What to produce:
Every line in the records below that holds "More" must be identified and copied.

Data section:
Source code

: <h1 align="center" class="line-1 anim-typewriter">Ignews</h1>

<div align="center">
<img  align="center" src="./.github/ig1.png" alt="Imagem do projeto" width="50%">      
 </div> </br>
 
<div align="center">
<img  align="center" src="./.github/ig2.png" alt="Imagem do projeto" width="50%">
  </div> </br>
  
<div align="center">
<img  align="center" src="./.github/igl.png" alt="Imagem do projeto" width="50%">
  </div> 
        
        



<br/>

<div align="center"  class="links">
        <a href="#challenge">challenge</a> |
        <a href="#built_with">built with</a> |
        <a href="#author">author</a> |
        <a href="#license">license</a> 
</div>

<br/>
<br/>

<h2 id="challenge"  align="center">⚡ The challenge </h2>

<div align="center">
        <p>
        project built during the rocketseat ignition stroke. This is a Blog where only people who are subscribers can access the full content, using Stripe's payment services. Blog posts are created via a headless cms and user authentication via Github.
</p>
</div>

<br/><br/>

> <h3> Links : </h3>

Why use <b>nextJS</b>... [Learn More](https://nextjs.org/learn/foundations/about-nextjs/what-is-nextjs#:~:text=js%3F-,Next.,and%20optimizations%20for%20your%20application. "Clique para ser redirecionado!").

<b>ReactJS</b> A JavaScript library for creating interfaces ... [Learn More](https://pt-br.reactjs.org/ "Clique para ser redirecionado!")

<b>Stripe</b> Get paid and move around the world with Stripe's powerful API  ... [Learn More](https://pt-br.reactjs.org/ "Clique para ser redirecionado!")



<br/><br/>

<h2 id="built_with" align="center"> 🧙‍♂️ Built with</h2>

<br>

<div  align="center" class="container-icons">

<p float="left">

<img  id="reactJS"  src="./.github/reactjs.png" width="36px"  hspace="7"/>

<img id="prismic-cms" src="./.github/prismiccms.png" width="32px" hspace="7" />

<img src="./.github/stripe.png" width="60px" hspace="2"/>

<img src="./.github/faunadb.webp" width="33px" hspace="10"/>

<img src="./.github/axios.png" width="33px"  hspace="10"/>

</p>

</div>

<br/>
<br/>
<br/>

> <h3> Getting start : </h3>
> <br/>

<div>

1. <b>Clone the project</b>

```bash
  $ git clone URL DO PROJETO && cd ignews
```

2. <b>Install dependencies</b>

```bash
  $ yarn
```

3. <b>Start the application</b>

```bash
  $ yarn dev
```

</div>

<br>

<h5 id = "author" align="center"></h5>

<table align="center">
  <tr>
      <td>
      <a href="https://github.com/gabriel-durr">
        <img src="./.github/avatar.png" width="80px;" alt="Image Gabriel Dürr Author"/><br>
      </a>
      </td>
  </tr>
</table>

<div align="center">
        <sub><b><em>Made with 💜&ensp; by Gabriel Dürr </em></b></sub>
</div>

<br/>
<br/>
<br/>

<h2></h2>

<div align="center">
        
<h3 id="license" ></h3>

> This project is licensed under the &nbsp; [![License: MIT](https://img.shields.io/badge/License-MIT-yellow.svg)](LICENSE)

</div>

Result of the exercise:
Why use <b>nextJS</b>... [Learn More](https://nextjs.org/learn/foundations/about-nextjs/what-is-nextjs#:~:text=js%3F-,Next.,and%20optimizations%20for%20your%20application. "Clique para ser redirecionado!").
<b>ReactJS</b> A JavaScript library for creating interfaces ... [Learn More](https://pt-br.reactjs.org/ "Clique para ser redirecionado!")
<b>Stripe</b> Get paid and move around the world with Stripe's powerful API  ... [Learn More](https://pt-br.reactjs.org/ "Clique para ser redirecionado!")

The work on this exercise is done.